_PROBLEM TO SOLVE_.
This exercise calls for every record to be set down exactly.

_THE DATA_.
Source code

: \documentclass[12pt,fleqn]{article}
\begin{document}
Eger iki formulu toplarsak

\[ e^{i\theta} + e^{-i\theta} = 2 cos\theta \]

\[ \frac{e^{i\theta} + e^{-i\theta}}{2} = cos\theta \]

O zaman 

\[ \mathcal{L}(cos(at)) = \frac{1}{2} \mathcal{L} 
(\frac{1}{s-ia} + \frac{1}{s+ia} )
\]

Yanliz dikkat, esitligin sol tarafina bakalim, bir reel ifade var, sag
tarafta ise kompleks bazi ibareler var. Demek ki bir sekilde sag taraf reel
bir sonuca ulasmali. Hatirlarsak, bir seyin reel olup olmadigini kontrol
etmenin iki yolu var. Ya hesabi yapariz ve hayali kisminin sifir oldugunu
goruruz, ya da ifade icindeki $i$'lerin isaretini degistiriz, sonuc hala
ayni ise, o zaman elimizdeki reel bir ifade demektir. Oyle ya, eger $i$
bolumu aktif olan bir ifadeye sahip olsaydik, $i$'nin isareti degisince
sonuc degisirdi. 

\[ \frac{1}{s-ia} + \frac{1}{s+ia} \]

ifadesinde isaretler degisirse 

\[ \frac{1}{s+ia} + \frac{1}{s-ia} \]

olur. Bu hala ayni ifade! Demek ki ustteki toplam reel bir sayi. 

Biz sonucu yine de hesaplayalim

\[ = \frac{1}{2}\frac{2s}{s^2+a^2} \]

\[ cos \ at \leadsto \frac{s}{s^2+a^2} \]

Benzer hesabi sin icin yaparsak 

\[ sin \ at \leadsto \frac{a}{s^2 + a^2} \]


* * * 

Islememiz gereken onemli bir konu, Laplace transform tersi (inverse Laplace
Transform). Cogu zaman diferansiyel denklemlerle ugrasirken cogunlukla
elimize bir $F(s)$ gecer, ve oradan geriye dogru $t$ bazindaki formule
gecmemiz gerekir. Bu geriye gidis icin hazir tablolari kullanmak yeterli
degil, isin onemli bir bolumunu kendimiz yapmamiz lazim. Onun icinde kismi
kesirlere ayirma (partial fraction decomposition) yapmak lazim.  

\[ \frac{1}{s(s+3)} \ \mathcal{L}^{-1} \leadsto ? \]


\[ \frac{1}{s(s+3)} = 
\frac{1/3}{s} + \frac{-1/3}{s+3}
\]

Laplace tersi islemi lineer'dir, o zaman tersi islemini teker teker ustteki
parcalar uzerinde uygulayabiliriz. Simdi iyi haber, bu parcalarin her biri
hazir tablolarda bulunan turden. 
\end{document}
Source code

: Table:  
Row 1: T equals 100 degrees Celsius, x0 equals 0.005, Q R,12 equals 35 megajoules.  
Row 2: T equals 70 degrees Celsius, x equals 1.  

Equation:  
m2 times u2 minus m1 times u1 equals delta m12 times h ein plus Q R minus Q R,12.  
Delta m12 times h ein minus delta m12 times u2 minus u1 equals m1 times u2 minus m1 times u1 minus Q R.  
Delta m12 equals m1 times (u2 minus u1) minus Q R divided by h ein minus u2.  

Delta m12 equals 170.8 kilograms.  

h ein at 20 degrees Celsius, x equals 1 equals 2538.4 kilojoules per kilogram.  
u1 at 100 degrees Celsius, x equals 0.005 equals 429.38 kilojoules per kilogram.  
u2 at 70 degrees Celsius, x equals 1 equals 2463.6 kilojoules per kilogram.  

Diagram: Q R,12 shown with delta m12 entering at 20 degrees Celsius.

_YOUR SOLUTION_.
Source code

: \documentclass[12pt,fleqn]{article}
\begin{document}
Eger iki formulu toplarsak

\[ e^{i\theta} + e^{-i\theta} = 2 cos\theta \]

\[ \frac{e^{i\theta} + e^{-i\theta}}{2} = cos\theta \]

O zaman 

\[ \mathcal{L}(cos(at)) = \frac{1}{2} \mathcal{L} 
(\frac{1}{s-ia} + \frac{1}{s+ia} )
\]

Yanliz dikkat, esitligin sol tarafina bakalim, bir reel ifade var, sag
tarafta ise kompleks bazi ibareler var. Demek ki bir sekilde sag taraf reel
bir sonuca ulasmali. Hatirlarsak, bir seyin reel olup olmadigini kontrol
etmenin iki yolu var. Ya hesabi yapariz ve hayali kisminin sifir oldugunu
goruruz, ya da ifade icindeki $i$'lerin isaretini degistiriz, sonuc hala
ayni ise, o zaman elimizdeki reel bir ifade demektir. Oyle ya, eger $i$
bolumu aktif olan bir ifadeye sahip olsaydik, $i$'nin isareti degisince
sonuc degisirdi. 

\[ \frac{1}{s-ia} + \frac{1}{s+ia} \]

ifadesinde isaretler degisirse 

\[ \frac{1}{s+ia} + \frac{1}{s-ia} \]

olur. Bu hala ayni ifade! Demek ki ustteki toplam reel bir sayi. 

Biz sonucu yine de hesaplayalim

\[ = \frac{1}{2}\frac{2s}{s^2+a^2} \]

\[ cos \ at \leadsto \frac{s}{s^2+a^2} \]

Benzer hesabi sin icin yaparsak 

\[ sin \ at \leadsto \frac{a}{s^2 + a^2} \]


* * * 

Islememiz gereken onemli bir konu, Laplace transform tersi (inverse Laplace
Transform). Cogu zaman diferansiyel denklemlerle ugrasirken cogunlukla
elimize bir $F(s)$ gecer, ve oradan geriye dogru $t$ bazindaki formule
gecmemiz gerekir. Bu geriye gidis icin hazir tablolari kullanmak yeterli
degil, isin onemli bir bolumunu kendimiz yapmamiz lazim. Onun icinde kismi
kesirlere ayirma (partial fraction decomposition) yapmak lazim.  

\[ \frac{1}{s(s+3)} \ \mathcal{L}^{-1} \leadsto ? \]


\[ \frac{1}{s(s+3)} = 
\frac{1/3}{s} + \frac{-1/3}{s+3}
\]

Laplace tersi islemi lineer'dir, o zaman tersi islemini teker teker ustteki
parcalar uzerinde uygulayabiliriz. Simdi iyi haber, bu parcalarin her biri
hazir tablolarda bulunan turden. 
\end{document}
Source code

: Table:  
Row 1: T equals 100 degrees Celsius, x0 equals 0.005, Q R,12 equals 35 megajoules.  
Row 2: T equals 70 degrees Celsius, x equals 1.  

Equation:  
m2 times u2 minus m1 times u1 equals delta m12 times h ein plus Q R minus Q R,12.  
Delta m12 times h ein minus delta m12 times u2 minus u1 equals m1 times u2 minus m1 times u1 minus Q R.  
Delta m12 equals m1 times (u2 minus u1) minus Q R divided by h ein minus u2.  

Delta m12 equals 170.8 kilograms.  

h ein at 20 degrees Celsius, x equals 1 equals 2538.4 kilojoules per kilogram.  
u1 at 100 degrees Celsius, x equals 0.005 equals 429.38 kilojoules per kilogram.  
u2 at 70 degrees Celsius, x equals 1 equals 2463.6 kilojoules per kilogram.  

Diagram: Q R,12 shown with delta m12 entering at 20 degrees Celsius.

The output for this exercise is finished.